Want to share your content on R-bloggers? click here if you have a blog, or here if you don't.

Working with wide data is already hard enough, add to this row outliers and things can get murky fast.

Here is an example of an anlysis of a wide data set, 24 rows  x 84 columns.

Using imDEV, written in R, to calculate and visualize a principal components analysis (PCA) on this data set. We find that 7 components capture >80% of the variance in the data or X. We can  also clearly see that the first dimension, capturing 35% of the variance in X, is skewed towards one outlier,  larger black point in the plots in the lower left triangle of the figure below, representing PCA scores. In this plot representing the results from a PCA:

• Bottom left triangle  = PCA SCORES,  red and cyan ellipses display 2 groups, outlier is marked by a larger black point
• Diagonal = PCA Eigen values or variance in X explained by the component
• Top right triangle = PCA Loadings, representing linear combinations variable weights  to reconstruct Sample scores

In actuality the large variance in the outlier is due to a single value imputation used to back fill missing values in 40% of the columns (variable) for this row (sample).

Removing this sample (and another more moderate outlier) and using partial least squares projection to latent structures discriminant analysis or PLS-DA to generate a projection of  X which maximizes its covariance with Y which here is sample membership among the two groups noted by point  and ellipse color  (red = group 1, cyan = group 2). The PLS scores separation for the two groups is largely captured in the first latent variable (LV1, x-axis). However we can’t be sure that this separation is better than random chance. To test this we can generate permuted NULL models by using our original X data to discriminate between randomly permuted sample group assignments (Y). When doing the random assignments we can optionally conserve the proportion of cases in each group or maintain this at 1:1. Comparing our models (vertical hashed line) cross-validated fit to the training data , Q^2, to 100 randomly permuted models (TOP PANEL above, cyan distribution), we see that generally our “one” model is better fit than that achieved for the random data. Another interesting parameter is the comparison of our model’s root mean error of prediction, RMSEP, or out of sample error to the  permuted models’ (BOTTOM PANEL above, dark green distribution).

To have more confidence in the assessment of our model we can conduct training and testing validations. We can do this by randomly splitting our original X data into 2/3 training and 1/3 test sets. By using the training data to fit the model, and then using this to predict group memberships for the test data we can get an idea of the model’s out of sample classification error, visualized below using an receiver operator characteristic curve (ROC, RIGHT PANEL). Wow this one model looks “perfect”, based on its assessment using one training/testing evaluation (ROC curve above). However it is important to repeat this procedure to evaluate its performance for other random splits of the data into training and test sets.

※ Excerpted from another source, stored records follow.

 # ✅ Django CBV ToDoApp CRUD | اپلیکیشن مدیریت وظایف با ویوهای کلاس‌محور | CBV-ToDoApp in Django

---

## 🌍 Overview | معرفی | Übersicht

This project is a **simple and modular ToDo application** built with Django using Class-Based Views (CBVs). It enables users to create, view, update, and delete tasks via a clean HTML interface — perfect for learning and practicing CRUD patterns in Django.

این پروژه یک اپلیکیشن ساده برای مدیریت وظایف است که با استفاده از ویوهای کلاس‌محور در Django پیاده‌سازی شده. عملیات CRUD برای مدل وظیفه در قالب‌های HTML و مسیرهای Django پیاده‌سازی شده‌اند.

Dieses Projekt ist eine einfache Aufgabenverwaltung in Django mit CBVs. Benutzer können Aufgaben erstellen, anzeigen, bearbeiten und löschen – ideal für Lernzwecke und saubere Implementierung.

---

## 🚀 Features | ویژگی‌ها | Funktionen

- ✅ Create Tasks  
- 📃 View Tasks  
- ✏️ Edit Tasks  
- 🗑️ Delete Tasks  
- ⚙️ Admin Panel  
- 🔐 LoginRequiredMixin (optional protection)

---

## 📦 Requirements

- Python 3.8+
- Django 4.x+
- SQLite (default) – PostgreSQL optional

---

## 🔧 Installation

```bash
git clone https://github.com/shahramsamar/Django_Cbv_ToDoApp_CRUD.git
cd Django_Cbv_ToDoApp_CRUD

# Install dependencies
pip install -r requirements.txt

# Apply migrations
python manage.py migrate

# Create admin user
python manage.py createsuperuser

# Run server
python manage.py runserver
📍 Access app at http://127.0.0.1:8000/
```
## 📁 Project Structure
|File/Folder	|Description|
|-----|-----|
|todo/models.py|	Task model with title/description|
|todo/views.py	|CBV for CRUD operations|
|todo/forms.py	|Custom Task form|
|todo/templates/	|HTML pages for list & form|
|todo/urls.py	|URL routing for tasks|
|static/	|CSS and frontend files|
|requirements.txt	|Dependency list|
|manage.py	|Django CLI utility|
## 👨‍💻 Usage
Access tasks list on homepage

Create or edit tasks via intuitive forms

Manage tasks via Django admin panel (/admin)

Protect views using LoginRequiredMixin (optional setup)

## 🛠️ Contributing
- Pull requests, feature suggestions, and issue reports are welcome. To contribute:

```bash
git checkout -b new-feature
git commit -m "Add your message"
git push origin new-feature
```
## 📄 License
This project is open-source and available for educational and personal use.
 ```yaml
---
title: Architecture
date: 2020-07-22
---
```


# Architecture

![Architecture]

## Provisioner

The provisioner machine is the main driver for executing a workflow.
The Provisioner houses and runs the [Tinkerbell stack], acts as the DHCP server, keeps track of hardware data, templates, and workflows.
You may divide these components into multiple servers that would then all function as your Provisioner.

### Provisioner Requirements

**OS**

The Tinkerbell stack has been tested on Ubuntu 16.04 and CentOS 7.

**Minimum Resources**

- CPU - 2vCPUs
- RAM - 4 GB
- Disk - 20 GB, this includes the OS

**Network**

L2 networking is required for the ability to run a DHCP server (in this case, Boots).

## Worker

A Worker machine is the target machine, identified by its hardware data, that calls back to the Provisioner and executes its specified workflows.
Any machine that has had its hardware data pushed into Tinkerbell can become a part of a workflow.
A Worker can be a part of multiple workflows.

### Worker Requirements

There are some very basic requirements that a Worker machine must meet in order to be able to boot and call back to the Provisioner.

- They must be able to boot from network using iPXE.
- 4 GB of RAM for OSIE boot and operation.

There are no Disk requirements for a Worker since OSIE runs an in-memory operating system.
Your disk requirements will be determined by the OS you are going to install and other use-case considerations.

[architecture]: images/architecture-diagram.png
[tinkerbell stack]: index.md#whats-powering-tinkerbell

After permuting the samples training/test assignments 100 times; now we see that our original “one” model (cyan line in ROC curve in the TOP PANEL) was overly optimistic compared to the average performance of 100 models (green lines and distribution above). Now that we have more confidence in our models performance we can compare the distributions for its performance metrics to those we calculated for the permuted NULL models above. In the case of the “one” model we can use a single sample t-Test or for the “100″ model a two-sample t-Test to determine the probability of achieving a similar performance to our model by random chance. Now by looking at our models RMSEP compared to random chance (BOTTOM LEFT PANEL, out of sample error for our model, green, compared to random chance, yellow) we can be confident that our model is worth exploring further.

For example, we can now investigate the variables’ weights and loadings in the  PLS model to understand key differences in these parameters which are driving the above models discrimination  performance of our two groups of interest.